- _Task to complete_:
Below are the entries; set down each of them exactly.

+===+

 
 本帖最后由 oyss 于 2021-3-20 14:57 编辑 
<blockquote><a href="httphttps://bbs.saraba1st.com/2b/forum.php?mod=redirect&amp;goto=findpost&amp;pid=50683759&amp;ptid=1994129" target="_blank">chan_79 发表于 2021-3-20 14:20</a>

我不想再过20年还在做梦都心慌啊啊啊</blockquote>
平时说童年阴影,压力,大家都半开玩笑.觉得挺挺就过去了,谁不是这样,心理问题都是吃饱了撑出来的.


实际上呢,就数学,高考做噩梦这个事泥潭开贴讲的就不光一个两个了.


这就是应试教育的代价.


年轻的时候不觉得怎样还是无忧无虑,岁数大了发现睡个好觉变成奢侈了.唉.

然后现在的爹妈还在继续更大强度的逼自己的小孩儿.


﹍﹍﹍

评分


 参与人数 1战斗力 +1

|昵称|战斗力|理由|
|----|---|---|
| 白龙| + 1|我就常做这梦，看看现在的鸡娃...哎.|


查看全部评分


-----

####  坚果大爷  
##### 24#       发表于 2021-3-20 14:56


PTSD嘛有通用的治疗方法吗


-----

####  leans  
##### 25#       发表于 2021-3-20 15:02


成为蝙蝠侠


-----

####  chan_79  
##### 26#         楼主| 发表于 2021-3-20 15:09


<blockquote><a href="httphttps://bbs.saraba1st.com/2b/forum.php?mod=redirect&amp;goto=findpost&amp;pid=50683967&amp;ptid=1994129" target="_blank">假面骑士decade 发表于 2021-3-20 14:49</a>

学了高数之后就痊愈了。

+===+

- _Response for this exercise_:
 本帖最后由 oyss 于 2021-3-20 14:57 编辑 
<blockquote><a href="httphttps://bbs.saraba1st.com/2b/forum.php?mod=redirect&amp;goto=findpost&amp;pid=50683759&amp;ptid=1994129" target="_blank">chan_79 发表于 2021-3-20 14:20</a>

我不想再过20年还在做梦都心慌啊啊啊</blockquote>
平时说童年阴影,压力,大家都半开玩笑.觉得挺挺就过去了,谁不是这样,心理问题都是吃饱了撑出来的.


实际上呢,就数学,高考做噩梦这个事泥潭开贴讲的就不光一个两个了.


这就是应试教育的代价.


年轻的时候不觉得怎样还是无忧无虑,岁数大了发现睡个好觉变成奢侈了.唉.

然后现在的爹妈还在继续更大强度的逼自己的小孩儿.


﹍﹍﹍

评分


 参与人数 1战斗力 +1

|昵称|战斗力|理由|
|----|---|---|
| 白龙| + 1|我就常做这梦，看看现在的鸡娃...哎.|


查看全部评分


-----

####  坚果大爷  
##### 24#       发表于 2021-3-20 14:56


PTSD嘛有通用的治疗方法吗


-----

####  leans  
##### 25#       发表于 2021-3-20 15:02


成为蝙蝠侠


-----

####  chan_79  
##### 26#         楼主| 发表于 2021-3-20 15:09


<blockquote><a href="httphttps://bbs.saraba1st.com/2b/forum.php?mod=redirect&amp;goto=findpost&amp;pid=50683967&amp;ptid=1994129" target="_blank">假面骑士decade 发表于 2021-3-20 14:49</a>

学了高数之后就痊愈了。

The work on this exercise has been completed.